DATA IN THIS EXERCISE:
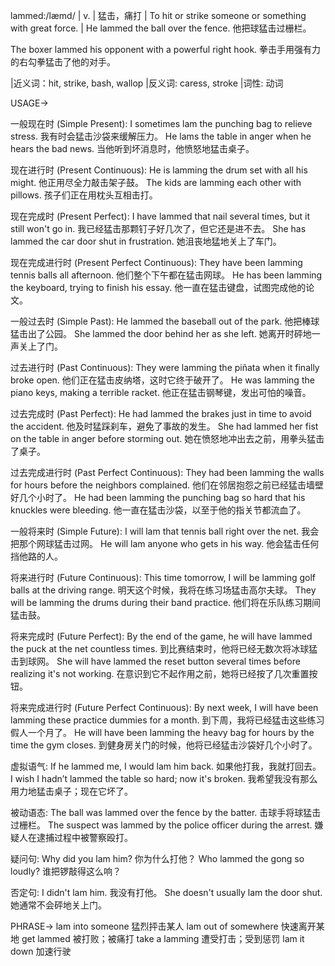 lammed:/læmd/ | v. | 猛击，痛打 | To hit or strike someone or something with great force. | He lammed the ball over the fence. 他把球猛击过栅栏。

The boxer lammed his opponent with a powerful right hook. 拳击手用强有力的右勾拳猛击了他的对手。


|近义词：hit, strike, bash, wallop |反义词: caress, stroke |词性: 动词

USAGE->

一般现在时 (Simple Present):
I sometimes lam the punching bag to relieve stress. 我有时会猛击沙袋来缓解压力。
He lams the table in anger when he hears the bad news. 当他听到坏消息时，他愤怒地猛击桌子。

现在进行时 (Present Continuous):
He is lamming the drum set with all his might. 他正用尽全力敲击架子鼓。
The kids are lamming each other with pillows. 孩子们正在用枕头互相击打。

现在完成时 (Present Perfect):
I have lammed that nail several times, but it still won't go in. 我已经猛击那颗钉子好几次了，但它还是进不去。
She has lammed the car door shut in frustration. 她沮丧地猛地关上了车门。

现在完成进行时 (Present Perfect Continuous):
They have been lamming tennis balls all afternoon. 他们整个下午都在猛击网球。
He has been lamming the keyboard, trying to finish his essay. 他一直在猛击键盘，试图完成他的论文。

一般过去时 (Simple Past):
He lammed the baseball out of the park. 他把棒球猛击出了公园。
She lammed the door behind her as she left. 她离开时砰地一声关上了门。

过去进行时 (Past Continuous):
They were lamming the piñata when it finally broke open.  他们正在猛击皮纳塔，这时它终于破开了。
He was lamming the piano keys, making a terrible racket. 他正在猛击钢琴键，发出可怕的噪音。

过去完成时 (Past Perfect):
He had lammed the brakes just in time to avoid the accident. 他及时猛踩刹车，避免了事故的发生。
She had lammed her fist on the table in anger before storming out.  她在愤怒地冲出去之前，用拳头猛击了桌子。


过去完成进行时 (Past Perfect Continuous):
They had been lamming the walls for hours before the neighbors complained. 他们在邻居抱怨之前已经猛击墙壁好几个小时了。
He had been lamming the punching bag so hard that his knuckles were bleeding. 他一直在猛击沙袋，以至于他的指关节都流血了。


一般将来时 (Simple Future):
I will lam that tennis ball right over the net. 我会把那个网球猛击过网。
He will lam anyone who gets in his way. 他会猛击任何挡他路的人。

将来进行时 (Future Continuous):
This time tomorrow, I will be lamming golf balls at the driving range. 明天这个时候，我将在练习场猛击高尔夫球。
They will be lamming the drums during their band practice.  他们将在乐队练习期间猛击鼓。


将来完成时 (Future Perfect):
By the end of the game, he will have lammed the puck at the net countless times. 到比赛结束时，他将已经无数次将冰球猛击到球网。
She will have lammed the reset button several times before realizing it's not working. 在意识到它不起作用之前，她将已经按了几次重置按钮。

将来完成进行时 (Future Perfect Continuous):
By next week, I will have been lamming these practice dummies for a month. 到下周，我将已经猛击这些练习假人一个月了。
He will have been lamming the heavy bag for hours by the time the gym closes. 到健身房关门的时候，他将已经猛击沙袋好几个小时了。


虚拟语气:
If he lammed me, I would lam him back. 如果他打我，我就打回去。
I wish I hadn’t lammed the table so hard; now it's broken. 我希望我没有那么用力地猛击桌子；现在它坏了。


被动语态:
The ball was lammed over the fence by the batter.  击球手将球猛击过栅栏。
The suspect was lammed by the police officer during the arrest. 嫌疑人在逮捕过程中被警察殴打。

疑问句:
Why did you lam him? 你为什么打他？
Who lammed the gong so loudly? 谁把锣敲得这么响？

否定句:
I didn't lam him. 我没有打他。
She doesn't usually lam the door shut. 她通常不会砰地关上门。

PHRASE->
lam into someone  猛烈抨击某人
lam out of somewhere  快速离开某地
get lammed  被打败；被痛打
take a lamming  遭受打击；受到惩罚
lam it down  加速行驶


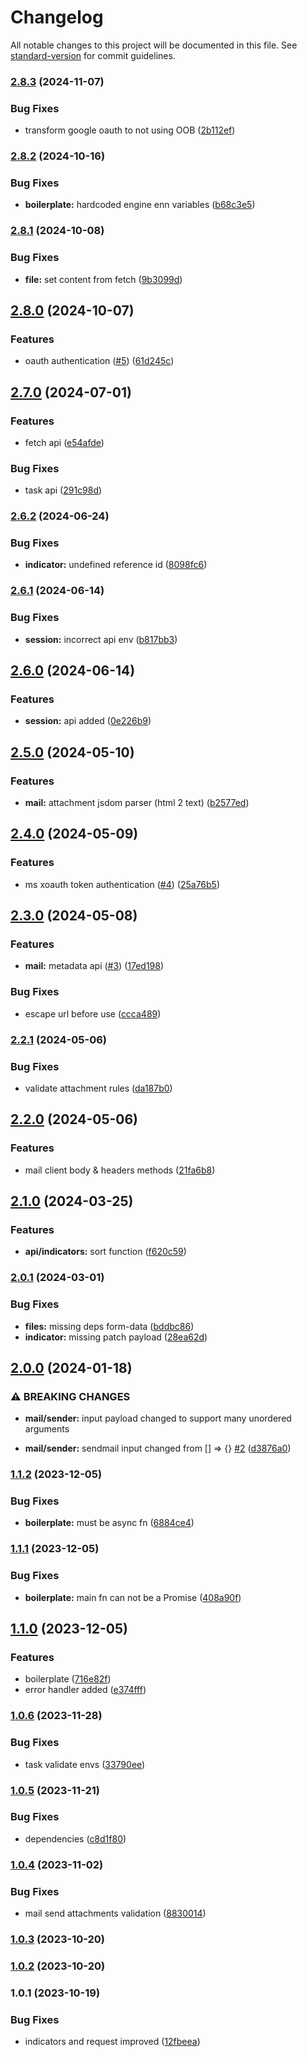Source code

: # Changelog

All notable changes to this project will be documented in this file. See [standard-version](https://github.com/conventional-changelog/standard-version) for commit guidelines.

### [2.8.3](https://github.com/theeye-io-team/theeye-bot-sdk/compare/2.8.2...2.8.3) (2024-11-07)


### Bug Fixes

* transform google oauth to not using OOB ([2b112ef](https://github.com/theeye-io-team/theeye-bot-sdk/commit/2b112ef4fb994884c82b619542eec317611540ae))

### [2.8.2](https://github.com/theeye-io-team/theeye-bot-sdk/compare/2.8.1...2.8.2) (2024-10-16)


### Bug Fixes

* **boilerplate:** hardcoded engine enn variables ([b68c3e5](https://github.com/theeye-io-team/theeye-bot-sdk/commit/b68c3e55e1a2f8f13cfa44ad598046c63ef9891d))

### [2.8.1](https://github.com/theeye-io-team/theeye-bot-sdk/compare/2.8.0...2.8.1) (2024-10-08)


### Bug Fixes

* **file:** set content from fetch ([9b3099d](https://github.com/theeye-io-team/theeye-bot-sdk/commit/9b3099dba5183cd0a0e1aa17f246b5bfcffc807f))

## [2.8.0](https://github.com/theeye-io-team/theeye-bot-sdk/compare/2.7.0...2.8.0) (2024-10-07)


### Features

* oauth authentication ([#5](https://github.com/theeye-io-team/theeye-bot-sdk/issues/5)) ([61d245c](https://github.com/theeye-io-team/theeye-bot-sdk/commit/61d245cdfa396ccab409b26305d69c42064f5fa6))

## [2.7.0](https://github.com/theeye-io-team/theeye-bot-sdk/compare/2.6.2...2.7.0) (2024-07-01)


### Features

* fetch api ([e54afde](https://github.com/theeye-io-team/theeye-bot-sdk/commit/e54afde3e1fa1f2529334ff0d72bbacfcbfd9cea))


### Bug Fixes

* task api ([291c98d](https://github.com/theeye-io-team/theeye-bot-sdk/commit/291c98d35bb90dd60fe5ad49cc19b7f413650010))

### [2.6.2](https://github.com/theeye-io-team/theeye-bot-sdk/compare/2.6.1...2.6.2) (2024-06-24)


### Bug Fixes

* **indicator:** undefined reference id ([8098fc6](https://github.com/theeye-io-team/theeye-bot-sdk/commit/8098fc6c9841465df0b7f8b7ce6bcf4d488eaf1f))

### [2.6.1](https://github.com/theeye-io-team/theeye-bot-sdk/compare/2.6.0...2.6.1) (2024-06-14)


### Bug Fixes

* **session:** incorrect api env ([b817bb3](https://github.com/theeye-io-team/theeye-bot-sdk/commit/b817bb3486a6982d2b6e6da4507d1bc906b6081f))

## [2.6.0](https://github.com/theeye-io-team/theeye-bot-sdk/compare/2.5.0...2.6.0) (2024-06-14)


### Features

* **session:** api added ([0e226b9](https://github.com/theeye-io-team/theeye-bot-sdk/commit/0e226b9e6109c0f655a2b5c407929fadf575cb13))

## [2.5.0](https://github.com/theeye-io-team/theeye-bot-sdk/compare/2.4.0...2.5.0) (2024-05-10)


### Features

* **mail:** attachment jsdom parser (html 2 text) ([b2577ed](https://github.com/theeye-io-team/theeye-bot-sdk/commit/b2577ed3e01b3187930ba86d743becd4e83b675c))

## [2.4.0](https://github.com/theeye-io-team/theeye-bot-sdk/compare/2.3.0...2.4.0) (2024-05-09)


### Features

* ms xoauth token authentication ([#4](https://github.com/theeye-io-team/theeye-bot-sdk/issues/4)) ([25a76b5](https://github.com/theeye-io-team/theeye-bot-sdk/commit/25a76b54c1c73dc64119e23881f5524a0374e4b9))

## [2.3.0](https://github.com/theeye-io-team/theeye-bot-sdk/compare/2.2.1...2.3.0) (2024-05-08)


### Features

* **mail:** metadata api ([#3](https://github.com/theeye-io-team/theeye-bot-sdk/issues/3)) ([17ed198](https://github.com/theeye-io-team/theeye-bot-sdk/commit/17ed198c67ad6419d4e037dcace67073db5b2ce8))


### Bug Fixes

* escape url before use ([ccca489](https://github.com/theeye-io-team/theeye-bot-sdk/commit/ccca4897b3ec32bd3cdd402e7fd5e2b4d9212f56))

### [2.2.1](https://github.com/theeye-io-team/theeye-bot-sdk/compare/2.2.0...2.2.1) (2024-05-06)


### Bug Fixes

* validate attachment rules ([da187b0](https://github.com/theeye-io-team/theeye-bot-sdk/commit/da187b03176db1c722e478adb3b2c8912c293131))

## [2.2.0](https://github.com/theeye-io-team/theeye-bot-sdk/compare/2.1.0...2.2.0) (2024-05-06)


### Features

* mail client body & headers  methods ([21fa6b8](https://github.com/theeye-io-team/theeye-bot-sdk/commit/21fa6b8351d9f39a3e36a4393e1352dcec6abc2a))

## [2.1.0](https://github.com/theeye-io-team/theeye-bot-sdk/compare/2.0.1...2.1.0) (2024-03-25)


### Features

* **api/indicators:** sort function ([f620c59](https://github.com/theeye-io-team/theeye-bot-sdk/commit/f620c592439e6030ae567e9ed4005ba071659427))

### [2.0.1](https://github.com/theeye-io-team/theeye-bot-sdk/compare/2.0.0...2.0.1) (2024-03-01)


### Bug Fixes

* **files:** missing deps form-data ([bddbc86](https://github.com/theeye-io-team/theeye-bot-sdk/commit/bddbc865349744a2b9e5a2f4194a197b9e9bbffc))
* **indicator:** missing patch payload ([28ea62d](https://github.com/theeye-io-team/theeye-bot-sdk/commit/28ea62d7b53dbd7cbc5195a55bcd68f9beb4d7e9))

## [2.0.0](https://github.com/theeye-io-team/theeye-bot-sdk/compare/1.1.2...2.0.0) (2024-01-18)


### ⚠ BREAKING CHANGES

* **mail/sender:** input payload changed to support many unordered arguments

* **mail/sender:** sendmail input changed from [] => {} [#2](https://github.com/theeye-io-team/theeye-bot-sdk/issues/2) ([d3876a0](https://github.com/theeye-io-team/theeye-bot-sdk/commit/d3876a046e9a86fcc40c45b19dca59efea06c33a))

### [1.1.2](https://github.com/theeye-io-team/theeye-bot-sdk/compare/1.1.1...1.1.2) (2023-12-05)


### Bug Fixes

* **boilerplate:** must be async fn ([6884ce4](https://github.com/theeye-io-team/theeye-bot-sdk/commit/6884ce455aaa63416b05d0658c803ea5579bd73b))

### [1.1.1](https://github.com/theeye-io-team/theeye-bot-sdk/compare/1.1.0...1.1.1) (2023-12-05)


### Bug Fixes

* **boilerplate:** main fn can not be a Promise ([408a90f](https://github.com/theeye-io-team/theeye-bot-sdk/commit/408a90f6d275c8ae7ca290d1bba89deead2d4121))

## [1.1.0](https://github.com/theeye-io-team/theeye-bot-sdk/compare/1.0.6...1.1.0) (2023-12-05)


### Features

* boilerplate ([716e82f](https://github.com/theeye-io-team/theeye-bot-sdk/commit/716e82f6cc439d299e6d54e87000197524784bdf))
* error handler added ([e374fff](https://github.com/theeye-io-team/theeye-bot-sdk/commit/e374fff8fa8fecc056324eff7db1a5457affd27b))

### [1.0.6](https://github.com/theeye-io-team/theeye-bot-sdk/compare/1.0.5...1.0.6) (2023-11-28)


### Bug Fixes

* task validate envs ([33790ee](https://github.com/theeye-io-team/theeye-bot-sdk/commit/33790ee09d904a38ee56bbaa6df694a627b6ea7f))

### [1.0.5](https://github.com/theeye-io-team/theeye-bot-sdk/compare/1.0.4...1.0.5) (2023-11-21)


### Bug Fixes

* dependencies ([c8d1f80](https://github.com/theeye-io-team/theeye-bot-sdk/commit/c8d1f80e1971cd982d3df4fe4349fbc5884be056))

### [1.0.4](https://github.com/theeye-io-team/theeye-bot-sdk/compare/1.0.3...1.0.4) (2023-11-02)


### Bug Fixes

* mail send attachments validation ([8830014](https://github.com/theeye-io-team/theeye-bot-sdk/commit/8830014369fb4637b2d940e5af41aed6c028399d))

### [1.0.3](https://github.com/theeye-io-team/theeye-bot-sdk/compare/1.0.2...1.0.3) (2023-10-20)

### [1.0.2](https://github.com/theeye-io-team/theeye-bot-sdk/compare/1.0.1...1.0.2) (2023-10-20)

### 1.0.1 (2023-10-19)


### Bug Fixes

* indicators and request improved ([12fbeea](https://github.com/theeye-io-team/theeye-bot-sdk/commit/12fbeea4b911c1cbfde54afa470588ca7353ffca))
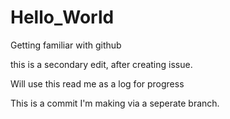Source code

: # Hello_World
Getting familiar with github

this is a secondary edit, after creating issue.

Will use this read me as a log for progress

This is a commit I'm making via a seperate branch. 
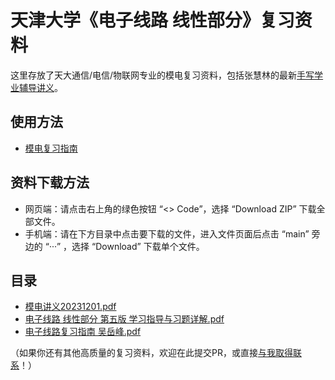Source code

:# 天津大学《电子线路 线性部分》复习资料
这里存放了天大通信/电信/物联网专业的模电复习资料，包括张慧林的最新[手写学业辅导讲义](./模电讲义20231201.pdf)。

## 使用方法
- [模电复习指南](https://fanningzhang.tech/电子线路线性部分天津大学模电复习指南)

## 资料下载方法
- 网页端：请点击右上角的绿色按钮 “<> Code”，选择 “Download ZIP” 下载全部文件。
- 手机端：请在下方目录中点击要下载的文件，进入文件页面后点击 “main” 旁边的 “···” ，选择 “Download” 下载单个文件。

## 目录
- [模电讲义20231201.pdf](./模电讲义20231201.pdf)
- [电子线路 线性部分 第五版 学习指导与习题详解.pdf](./电子线路%20线性部分%20第五版%20学习指导与习题详解.pdf)
- [电子线路复习指南 吴岳峰.pdf](./电子线路复习指南%20吴岳峰.pdf)

（如果你还有其他高质量的复习资料，欢迎在此提交PR，或直接[与我取得联系](https://fanningzhang.tech/contact)！）
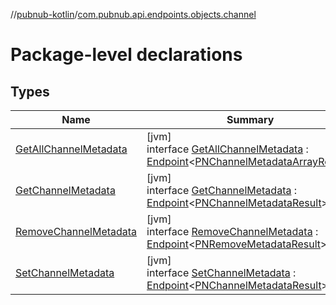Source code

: //[pubnub-kotlin](../../index.md)/[com.pubnub.api.endpoints.objects.channel](index.md)

# Package-level declarations

## Types

| Name | Summary |
|---|---|
| [GetAllChannelMetadata](-get-all-channel-metadata/index.md) | [jvm]<br>interface [GetAllChannelMetadata](-get-all-channel-metadata/index.md) : [Endpoint](../com.pubnub.api/-endpoint/index.md)&lt;[PNChannelMetadataArrayResult](../../../pubnub-core/pubnub-core-api/pubnub-core-api/com.pubnub.api.models.consumer.objects.channel/-p-n-channel-metadata-array-result/index.md)&gt; |
| [GetChannelMetadata](-get-channel-metadata/index.md) | [jvm]<br>interface [GetChannelMetadata](-get-channel-metadata/index.md) : [Endpoint](../com.pubnub.api/-endpoint/index.md)&lt;[PNChannelMetadataResult](../../../pubnub-core/pubnub-core-api/pubnub-core-api/com.pubnub.api.models.consumer.objects.channel/-p-n-channel-metadata-result/index.md)&gt; |
| [RemoveChannelMetadata](-remove-channel-metadata/index.md) | [jvm]<br>interface [RemoveChannelMetadata](-remove-channel-metadata/index.md) : [Endpoint](../com.pubnub.api/-endpoint/index.md)&lt;[PNRemoveMetadataResult](../com.pubnub.api.models.consumer.objects/-p-n-remove-metadata-result/index.md)&gt; |
| [SetChannelMetadata](-set-channel-metadata/index.md) | [jvm]<br>interface [SetChannelMetadata](-set-channel-metadata/index.md) : [Endpoint](../com.pubnub.api/-endpoint/index.md)&lt;[PNChannelMetadataResult](../../../pubnub-core/pubnub-core-api/pubnub-core-api/com.pubnub.api.models.consumer.objects.channel/-p-n-channel-metadata-result/index.md)&gt; |
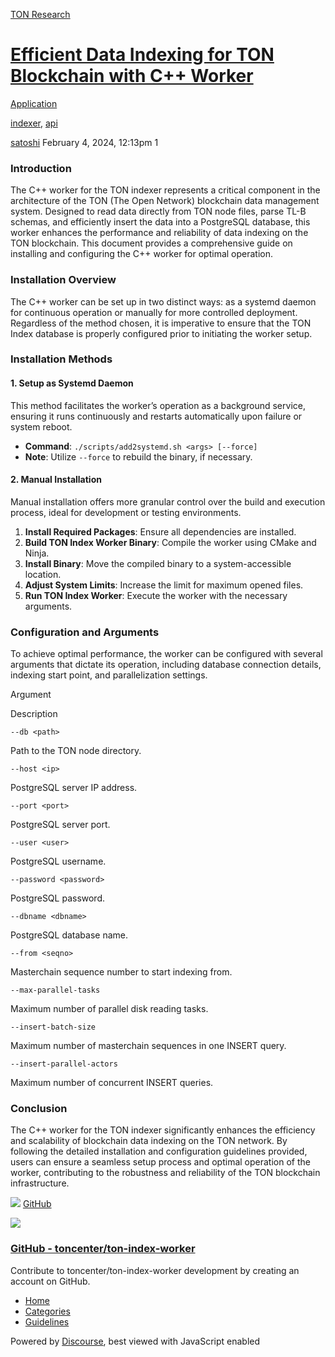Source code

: [TON Research](/)

# [Efficient Data Indexing for TON Blockchain with C++ Worker](/t/efficient-data-indexing-for-ton-blockchain-with-c-worker/196)

[Application](/c/application/20) 

[indexer](https://tonresear.ch/tag/indexer), [api](https://tonresear.ch/tag/api)

    

[satoshi](https://tonresear.ch/u/satoshi)   February 4, 2024, 12:13pm  1

### [](#introduction-1)Introduction

The C++ worker for the TON indexer represents a critical component in the architecture of the TON (The Open Network) blockchain data management system. Designed to read data directly from TON node files, parse TL-B schemas, and efficiently insert the data into a PostgreSQL database, this worker enhances the performance and reliability of data indexing on the TON blockchain. This document provides a comprehensive guide on installing and configuring the C++ worker for optimal operation.

### [](#installation-overview-2)Installation Overview

The C++ worker can be set up in two distinct ways: as a systemd daemon for continuous operation or manually for more controlled deployment. Regardless of the method chosen, it is imperative to ensure that the TON Index database is properly configured prior to initiating the worker setup.

### [](#installation-methods-3)Installation Methods

#### [](#h-1-setup-as-systemd-daemon-4)1\. Setup as Systemd Daemon

This method facilitates the worker’s operation as a background service, ensuring it runs continuously and restarts automatically upon failure or system reboot.

*   **Command**: `./scripts/add2systemd.sh <args> [--force]`
*   **Note**: Utilize `--force` to rebuild the binary, if necessary.

#### [](#h-2-manual-installation-5)2\. Manual Installation

Manual installation offers more granular control over the build and execution process, ideal for development or testing environments.

1.  **Install Required Packages**: Ensure all dependencies are installed.
2.  **Build TON Index Worker Binary**: Compile the worker using CMake and Ninja.
3.  **Install Binary**: Move the compiled binary to a system-accessible location.
4.  **Adjust System Limits**: Increase the limit for maximum opened files.
5.  **Run TON Index Worker**: Execute the worker with the necessary arguments.

### [](#configuration-and-arguments-6)Configuration and Arguments

To achieve optimal performance, the worker can be configured with several arguments that dictate its operation, including database connection details, indexing start point, and parallelization settings.

Argument

Description

`--db <path>`

Path to the TON node directory.

`--host <ip>`

PostgreSQL server IP address.

`--port <port>`

PostgreSQL server port.

`--user <user>`

PostgreSQL username.

`--password <password>`

PostgreSQL password.

`--dbname <dbname>`

PostgreSQL database name.

`--from <seqno>`

Masterchain sequence number to start indexing from.

`--max-parallel-tasks`

Maximum number of parallel disk reading tasks.

`--insert-batch-size`

Maximum number of masterchain sequences in one INSERT query.

`--insert-parallel-actors`

Maximum number of concurrent INSERT queries.

### [](#conclusion-7)Conclusion

The C++ worker for the TON indexer significantly enhances the efficiency and scalability of blockchain data indexing on the TON network. By following the detailed installation and configuration guidelines provided, users can ensure a seamless setup process and optimal operation of the worker, contributing to the robustness and reliability of the TON blockchain infrastructure.

![](https://github.githubassets.com/favicons/favicon.svg) [GitHub](https://github.com/toncenter/ton-index-worker)

![](https://tonresear.ch/uploads/default/optimized/1X/32185a703d06513700023a0f10a65893c3a80e18_2_690x345.png)

### [GitHub - toncenter/ton-index-worker](https://github.com/toncenter/ton-index-worker)

Contribute to toncenter/ton-index-worker development by creating an account on GitHub.

 

*   [Home](/)
*   [Categories](/categories)
*   [Guidelines](/guidelines)

Powered by [Discourse](https://www.discourse.org), best viewed with JavaScript enabled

WHAT IS NEEDED: Gather all lines of the records that include the word "configured".

SOLUTION TO THIS PROBLEM:
The C++ worker can be set up in two distinct ways: as a systemd daemon for continuous operation or manually for more controlled deployment. Regardless of the method chosen, it is imperative to ensure that the TON Index database is properly configured prior to initiating the worker setup.
To achieve optimal performance, the worker can be configured with several arguments that dictate its operation, including database connection details, indexing start point, and parallelization settings.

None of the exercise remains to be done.